Records contained in a dataset
= = = = = = =

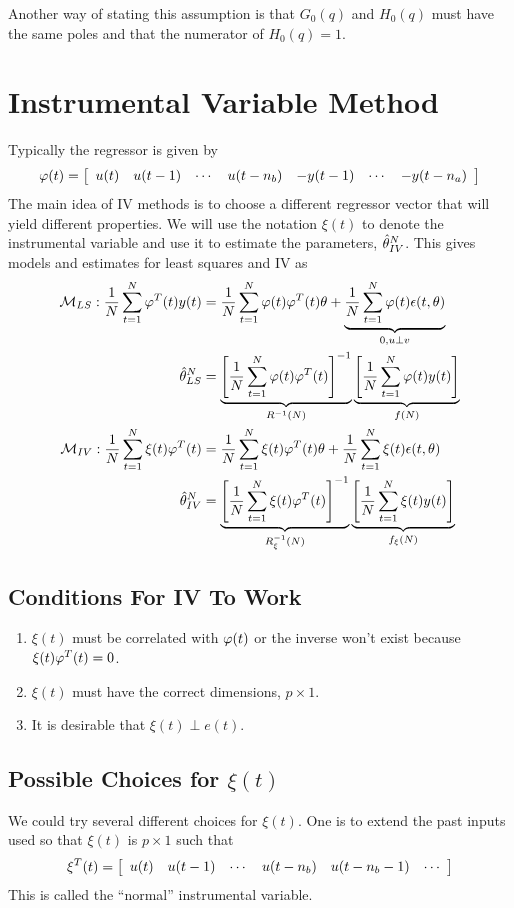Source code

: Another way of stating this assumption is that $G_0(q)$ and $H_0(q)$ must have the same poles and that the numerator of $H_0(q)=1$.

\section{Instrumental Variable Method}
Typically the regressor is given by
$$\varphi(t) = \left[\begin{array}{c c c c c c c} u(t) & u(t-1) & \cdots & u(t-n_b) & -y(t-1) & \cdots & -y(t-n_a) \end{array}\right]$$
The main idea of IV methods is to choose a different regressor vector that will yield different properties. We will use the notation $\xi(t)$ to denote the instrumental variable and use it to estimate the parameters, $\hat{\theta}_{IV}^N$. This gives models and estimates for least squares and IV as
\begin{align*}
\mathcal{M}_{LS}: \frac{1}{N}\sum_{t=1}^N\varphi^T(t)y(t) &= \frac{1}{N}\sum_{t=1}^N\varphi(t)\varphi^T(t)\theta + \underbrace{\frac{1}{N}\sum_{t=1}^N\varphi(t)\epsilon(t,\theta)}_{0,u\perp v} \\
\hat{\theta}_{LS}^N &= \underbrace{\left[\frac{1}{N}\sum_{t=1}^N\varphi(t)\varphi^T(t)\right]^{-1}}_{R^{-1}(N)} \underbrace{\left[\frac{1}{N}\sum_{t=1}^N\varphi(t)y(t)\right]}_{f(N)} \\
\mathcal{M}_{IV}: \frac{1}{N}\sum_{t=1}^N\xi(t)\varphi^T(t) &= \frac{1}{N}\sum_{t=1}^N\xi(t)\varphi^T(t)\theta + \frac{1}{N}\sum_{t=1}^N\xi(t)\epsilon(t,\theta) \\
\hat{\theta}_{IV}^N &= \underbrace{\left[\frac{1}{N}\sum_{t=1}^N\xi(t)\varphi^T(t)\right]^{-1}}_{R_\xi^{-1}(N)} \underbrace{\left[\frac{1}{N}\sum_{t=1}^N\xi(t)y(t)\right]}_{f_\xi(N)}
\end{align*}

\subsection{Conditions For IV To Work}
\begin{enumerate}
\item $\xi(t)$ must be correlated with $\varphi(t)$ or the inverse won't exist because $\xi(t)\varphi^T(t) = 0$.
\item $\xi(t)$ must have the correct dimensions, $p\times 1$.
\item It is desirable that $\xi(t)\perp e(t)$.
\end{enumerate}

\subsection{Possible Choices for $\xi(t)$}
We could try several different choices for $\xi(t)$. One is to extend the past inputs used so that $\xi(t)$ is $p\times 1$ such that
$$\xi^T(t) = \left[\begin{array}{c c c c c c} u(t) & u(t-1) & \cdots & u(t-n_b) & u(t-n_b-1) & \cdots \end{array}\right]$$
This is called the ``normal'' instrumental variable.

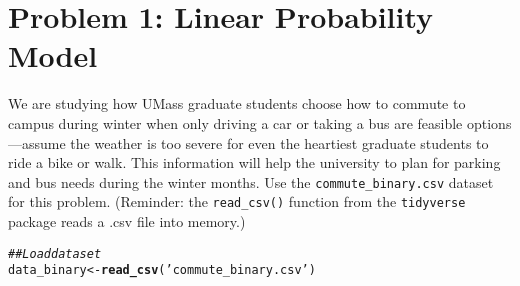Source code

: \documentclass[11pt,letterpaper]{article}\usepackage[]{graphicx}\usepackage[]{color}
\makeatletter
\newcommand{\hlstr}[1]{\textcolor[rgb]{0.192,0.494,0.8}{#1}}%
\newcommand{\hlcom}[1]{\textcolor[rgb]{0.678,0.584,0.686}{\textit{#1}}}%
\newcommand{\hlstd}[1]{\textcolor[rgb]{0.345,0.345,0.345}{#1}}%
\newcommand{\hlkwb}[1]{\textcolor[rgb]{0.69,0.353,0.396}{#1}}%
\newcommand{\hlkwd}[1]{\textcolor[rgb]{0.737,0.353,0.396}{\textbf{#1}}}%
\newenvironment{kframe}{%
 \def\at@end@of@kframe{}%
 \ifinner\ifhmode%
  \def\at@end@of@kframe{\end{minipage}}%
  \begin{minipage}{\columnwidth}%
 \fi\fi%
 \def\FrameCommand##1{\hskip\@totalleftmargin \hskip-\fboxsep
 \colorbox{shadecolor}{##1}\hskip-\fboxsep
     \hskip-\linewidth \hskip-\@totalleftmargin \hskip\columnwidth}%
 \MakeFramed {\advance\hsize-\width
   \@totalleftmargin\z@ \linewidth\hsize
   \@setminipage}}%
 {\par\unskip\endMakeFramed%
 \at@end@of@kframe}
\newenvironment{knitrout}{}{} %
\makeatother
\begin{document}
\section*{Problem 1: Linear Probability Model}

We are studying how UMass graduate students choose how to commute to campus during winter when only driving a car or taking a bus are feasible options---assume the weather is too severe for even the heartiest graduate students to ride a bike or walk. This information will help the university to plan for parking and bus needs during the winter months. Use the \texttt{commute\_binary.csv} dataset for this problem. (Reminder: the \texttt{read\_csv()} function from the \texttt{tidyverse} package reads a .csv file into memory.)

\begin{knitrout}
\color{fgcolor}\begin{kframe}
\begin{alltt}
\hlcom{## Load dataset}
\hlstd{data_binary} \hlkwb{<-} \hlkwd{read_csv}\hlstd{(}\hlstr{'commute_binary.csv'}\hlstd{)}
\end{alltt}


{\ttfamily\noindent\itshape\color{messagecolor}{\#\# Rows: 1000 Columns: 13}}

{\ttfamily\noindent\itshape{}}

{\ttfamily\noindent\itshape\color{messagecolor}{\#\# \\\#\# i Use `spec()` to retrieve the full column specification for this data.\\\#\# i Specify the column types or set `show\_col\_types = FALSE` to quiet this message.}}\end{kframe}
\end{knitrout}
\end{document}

= = = = = = =

• TASK DESCRIPTION:
The copy you write out must match the entries word for word, minus their pictures.

• TASK RESULT:
Source code

: Another way of stating this assumption is that $G_0(q)$ and $H_0(q)$ must have the same poles and that the numerator of $H_0(q)=1$.

\section{Instrumental Variable Method}
Typically the regressor is given by
$$\varphi(t) = \left[\begin{array}{c c c c c c c} u(t) & u(t-1) & \cdots & u(t-n_b) & -y(t-1) & \cdots & -y(t-n_a) \end{array}\right]$$
The main idea of IV methods is to choose a different regressor vector that will yield different properties. We will use the notation $\xi(t)$ to denote the instrumental variable and use it to estimate the parameters, $\hat{\theta}_{IV}^N$. This gives models and estimates for least squares and IV as
\begin{align*}
\mathcal{M}_{LS}: \frac{1}{N}\sum_{t=1}^N\varphi^T(t)y(t) &= \frac{1}{N}\sum_{t=1}^N\varphi(t)\varphi^T(t)\theta + \underbrace{\frac{1}{N}\sum_{t=1}^N\varphi(t)\epsilon(t,\theta)}_{0,u\perp v} \\
\hat{\theta}_{LS}^N &= \underbrace{\left[\frac{1}{N}\sum_{t=1}^N\varphi(t)\varphi^T(t)\right]^{-1}}_{R^{-1}(N)} \underbrace{\left[\frac{1}{N}\sum_{t=1}^N\varphi(t)y(t)\right]}_{f(N)} \\
\mathcal{M}_{IV}: \frac{1}{N}\sum_{t=1}^N\xi(t)\varphi^T(t) &= \frac{1}{N}\sum_{t=1}^N\xi(t)\varphi^T(t)\theta + \frac{1}{N}\sum_{t=1}^N\xi(t)\epsilon(t,\theta) \\
\hat{\theta}_{IV}^N &= \underbrace{\left[\frac{1}{N}\sum_{t=1}^N\xi(t)\varphi^T(t)\right]^{-1}}_{R_\xi^{-1}(N)} \underbrace{\left[\frac{1}{N}\sum_{t=1}^N\xi(t)y(t)\right]}_{f_\xi(N)}
\end{align*}

\subsection{Conditions For IV To Work}
\begin{enumerate}
\item $\xi(t)$ must be correlated with $\varphi(t)$ or the inverse won't exist because $\xi(t)\varphi^T(t) = 0$.
\item $\xi(t)$ must have the correct dimensions, $p\times 1$.
\item It is desirable that $\xi(t)\perp e(t)$.
\end{enumerate}

\subsection{Possible Choices for $\xi(t)$}
We could try several different choices for $\xi(t)$. One is to extend the past inputs used so that $\xi(t)$ is $p\times 1$ such that
$$\xi^T(t) = \left[\begin{array}{c c c c c c} u(t) & u(t-1) & \cdots & u(t-n_b) & u(t-n_b-1) & \cdots \end{array}\right]$$
This is called the ``normal'' instrumental variable.

Source code

: \documentclass[11pt,letterpaper]{article}\usepackage[]{graphicx}\usepackage[]{color}
\makeatletter
\newcommand{\hlstr}[1]{\textcolor[rgb]{0.192,0.494,0.8}{#1}}%
\newcommand{\hlcom}[1]{\textcolor[rgb]{0.678,0.584,0.686}{\textit{#1}}}%
\newcommand{\hlstd}[1]{\textcolor[rgb]{0.345,0.345,0.345}{#1}}%
\newcommand{\hlkwb}[1]{\textcolor[rgb]{0.69,0.353,0.396}{#1}}%
\newcommand{\hlkwd}[1]{\textcolor[rgb]{0.737,0.353,0.396}{\textbf{#1}}}%
\newenvironment{kframe}{%
 \def\at@end@of@kframe{}%
 \ifinner\ifhmode%
  \def\at@end@of@kframe{\end{minipage}}%
  \begin{minipage}{\columnwidth}%
 \fi\fi%
 \def\FrameCommand##1{\hskip\@totalleftmargin \hskip-\fboxsep
 \colorbox{shadecolor}{##1}\hskip-\fboxsep
     \hskip-\linewidth \hskip-\@totalleftmargin \hskip\columnwidth}%
 \MakeFramed {\advance\hsize-\width
   \@totalleftmargin\z@ \linewidth\hsize
   \@setminipage}}%
 {\par\unskip\endMakeFramed%
 \at@end@of@kframe}
\newenvironment{knitrout}{}{} %
\makeatother
\begin{document}
\section*{Problem 1: Linear Probability Model}

We are studying how UMass graduate students choose how to commute to campus during winter when only driving a car or taking a bus are feasible options---assume the weather is too severe for even the heartiest graduate students to ride a bike or walk. This information will help the university to plan for parking and bus needs during the winter months. Use the \texttt{commute\_binary.csv} dataset for this problem. (Reminder: the \texttt{read\_csv()} function from the \texttt{tidyverse} package reads a .csv file into memory.)

\begin{knitrout}
\color{fgcolor}\begin{kframe}
\begin{alltt}
\hlcom{## Load dataset}
\hlstd{data_binary} \hlkwb{<-} \hlkwd{read_csv}\hlstd{(}\hlstr{'commute_binary.csv'}\hlstd{)}
\end{alltt}


{\ttfamily\noindent\itshape\color{messagecolor}{\#\# Rows: 1000 Columns: 13}}

{\ttfamily\noindent\itshape{}}

{\ttfamily\noindent\itshape\color{messagecolor}{\#\# \\\#\# i Use `spec()` to retrieve the full column specification for this data.\\\#\# i Specify the column types or set `show\_col\_types = FALSE` to quiet this message.}}\end{kframe}
\end{knitrout}
\end{document}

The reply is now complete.